No, can't say I've had the pleasure. Will make it a priority to go and check it out, though.


----------



## bigdave (Oct 22, 2008)

in america we say, "brush tha haters off".

on a side not, you wanna watch my kids? I will pay you in adult beverages.... just kidding.


----------



## flossie (Jun 9, 2008)

Is she required to wear a bikini while watching them?


----------



## bigdave (Oct 22, 2008)

flossie said:


> Is she required to wear a bikini while watching them?



Actually I have a nice pink bunny suit with fuzzzy slippers that she can wear.


----------



## flossie (Jun 9, 2008)

But are you the same size?


----------



## bigdave (Oct 22, 2008)

flossie said:


> But are you the same size?


well if she is 6 foot and 275 pounds then yeah


----------



## flossie (Jun 9, 2008)

bigdave said:


> well if she is 6 foot and 275 pounds then yeah


 Well, if she is, it's no wonder people were whispering about her wearing a bikini!!


----------



## bigdave (Oct 22, 2008)

flossie said:


> Well, if she is, it's no wonder people were whispering about her wearing a bikini!!


hey I think I look damn good in my 2 peice.  jk


----------



## flossie (Jun 9, 2008)

Bikinis, bunny suits............careful, you can get arrested here for that sort of carry on.


----------



## mr.alsuwaidi (Dec 3, 2008)

Hi macaa 
Some people are like a gold whatever you will do they don’t change they are good people they still gold because they are from inside and outside gold.

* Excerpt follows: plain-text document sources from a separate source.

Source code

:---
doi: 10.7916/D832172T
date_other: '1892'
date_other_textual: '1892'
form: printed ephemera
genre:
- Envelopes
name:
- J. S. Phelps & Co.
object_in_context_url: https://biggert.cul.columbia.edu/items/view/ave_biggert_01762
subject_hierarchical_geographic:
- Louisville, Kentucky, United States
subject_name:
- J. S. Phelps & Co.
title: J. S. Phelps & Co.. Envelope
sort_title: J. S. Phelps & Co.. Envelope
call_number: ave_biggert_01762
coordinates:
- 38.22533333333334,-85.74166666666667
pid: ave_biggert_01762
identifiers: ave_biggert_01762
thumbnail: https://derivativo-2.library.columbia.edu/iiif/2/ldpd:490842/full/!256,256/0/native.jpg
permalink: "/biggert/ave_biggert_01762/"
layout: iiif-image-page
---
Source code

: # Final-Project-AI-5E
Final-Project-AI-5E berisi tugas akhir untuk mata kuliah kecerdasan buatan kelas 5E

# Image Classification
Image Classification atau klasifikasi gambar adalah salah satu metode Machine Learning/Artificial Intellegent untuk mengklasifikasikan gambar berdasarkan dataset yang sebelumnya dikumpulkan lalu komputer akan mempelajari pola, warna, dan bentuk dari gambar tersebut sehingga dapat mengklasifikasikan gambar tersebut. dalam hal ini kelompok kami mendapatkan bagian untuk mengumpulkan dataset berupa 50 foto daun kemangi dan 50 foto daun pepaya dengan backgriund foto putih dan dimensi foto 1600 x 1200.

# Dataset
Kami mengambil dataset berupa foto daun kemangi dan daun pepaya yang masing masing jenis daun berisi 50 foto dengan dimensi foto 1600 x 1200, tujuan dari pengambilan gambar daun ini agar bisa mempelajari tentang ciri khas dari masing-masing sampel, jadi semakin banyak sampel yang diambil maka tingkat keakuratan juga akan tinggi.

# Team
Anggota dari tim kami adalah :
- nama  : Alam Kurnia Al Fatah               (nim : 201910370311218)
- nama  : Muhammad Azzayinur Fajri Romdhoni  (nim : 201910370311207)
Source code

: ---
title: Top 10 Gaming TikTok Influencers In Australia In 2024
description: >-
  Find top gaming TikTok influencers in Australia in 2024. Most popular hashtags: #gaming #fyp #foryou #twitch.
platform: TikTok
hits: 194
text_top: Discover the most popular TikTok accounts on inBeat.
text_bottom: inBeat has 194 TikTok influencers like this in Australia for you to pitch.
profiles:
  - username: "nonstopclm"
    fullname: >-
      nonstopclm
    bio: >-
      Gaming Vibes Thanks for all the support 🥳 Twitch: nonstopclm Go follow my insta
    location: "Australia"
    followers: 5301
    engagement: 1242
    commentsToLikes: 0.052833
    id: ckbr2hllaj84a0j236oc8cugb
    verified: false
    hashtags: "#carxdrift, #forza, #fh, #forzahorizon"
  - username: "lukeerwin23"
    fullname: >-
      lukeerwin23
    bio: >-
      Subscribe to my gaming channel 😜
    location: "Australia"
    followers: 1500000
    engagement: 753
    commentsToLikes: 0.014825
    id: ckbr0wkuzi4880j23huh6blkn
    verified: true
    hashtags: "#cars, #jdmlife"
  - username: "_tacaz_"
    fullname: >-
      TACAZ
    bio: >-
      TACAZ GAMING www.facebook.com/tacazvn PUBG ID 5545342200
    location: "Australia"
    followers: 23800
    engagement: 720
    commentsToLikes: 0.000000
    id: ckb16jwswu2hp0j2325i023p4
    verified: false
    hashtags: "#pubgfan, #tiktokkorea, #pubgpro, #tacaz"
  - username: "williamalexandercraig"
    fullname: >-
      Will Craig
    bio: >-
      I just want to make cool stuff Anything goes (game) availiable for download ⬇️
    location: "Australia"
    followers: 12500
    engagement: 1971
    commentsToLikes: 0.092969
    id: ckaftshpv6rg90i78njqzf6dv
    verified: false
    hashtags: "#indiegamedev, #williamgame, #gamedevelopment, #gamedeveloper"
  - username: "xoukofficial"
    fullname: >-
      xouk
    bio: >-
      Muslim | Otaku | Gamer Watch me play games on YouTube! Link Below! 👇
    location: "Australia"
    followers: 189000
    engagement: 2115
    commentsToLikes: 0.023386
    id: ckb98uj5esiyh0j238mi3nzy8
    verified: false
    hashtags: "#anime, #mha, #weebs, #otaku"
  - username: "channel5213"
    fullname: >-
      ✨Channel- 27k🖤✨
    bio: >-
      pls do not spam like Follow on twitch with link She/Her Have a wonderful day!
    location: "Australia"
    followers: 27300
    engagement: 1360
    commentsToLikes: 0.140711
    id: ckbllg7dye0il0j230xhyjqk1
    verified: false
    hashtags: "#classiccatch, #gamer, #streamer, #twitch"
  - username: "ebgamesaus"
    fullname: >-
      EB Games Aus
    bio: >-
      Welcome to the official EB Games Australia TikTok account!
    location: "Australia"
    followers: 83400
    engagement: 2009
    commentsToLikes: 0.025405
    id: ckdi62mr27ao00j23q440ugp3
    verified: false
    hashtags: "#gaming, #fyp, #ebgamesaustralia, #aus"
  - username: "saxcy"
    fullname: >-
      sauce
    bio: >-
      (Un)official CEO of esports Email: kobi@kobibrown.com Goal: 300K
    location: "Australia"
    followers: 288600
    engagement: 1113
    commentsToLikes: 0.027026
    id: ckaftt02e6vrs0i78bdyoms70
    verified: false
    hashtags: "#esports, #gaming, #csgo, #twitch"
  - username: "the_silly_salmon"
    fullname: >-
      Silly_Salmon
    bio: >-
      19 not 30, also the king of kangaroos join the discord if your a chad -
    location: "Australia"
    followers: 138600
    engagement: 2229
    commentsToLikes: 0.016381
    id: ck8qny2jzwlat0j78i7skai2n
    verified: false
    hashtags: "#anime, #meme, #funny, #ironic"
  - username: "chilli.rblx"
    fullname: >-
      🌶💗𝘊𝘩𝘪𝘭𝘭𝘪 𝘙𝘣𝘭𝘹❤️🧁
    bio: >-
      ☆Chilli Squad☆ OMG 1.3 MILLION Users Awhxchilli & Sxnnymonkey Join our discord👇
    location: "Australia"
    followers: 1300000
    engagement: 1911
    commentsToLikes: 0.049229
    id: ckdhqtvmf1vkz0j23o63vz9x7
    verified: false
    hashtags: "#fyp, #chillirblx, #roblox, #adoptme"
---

And some people they are fake it’s just gold in the surface and fake inside and you will never know who is these people until you deal with them. A good man told me once “hold your head up” don’t worry today it will be over no matter what happen. And tomorrow new day and you will still be “gold macaa”


----------



## bigdave (Oct 22, 2008)

mr.alsuwaidi said:


> Hi macaa
> Some people are like a gold whatever you will do they don’t change they are good people they still gold because they are from inside and outside gold. And some people they are fake it’s just gold in the surface and fake inside and you will never know who is these people until you deal with them. A good man told me once “hold your head up” don’t worry today it will be over no matter what happen. And tomorrow new day and you will still be “gold macaa”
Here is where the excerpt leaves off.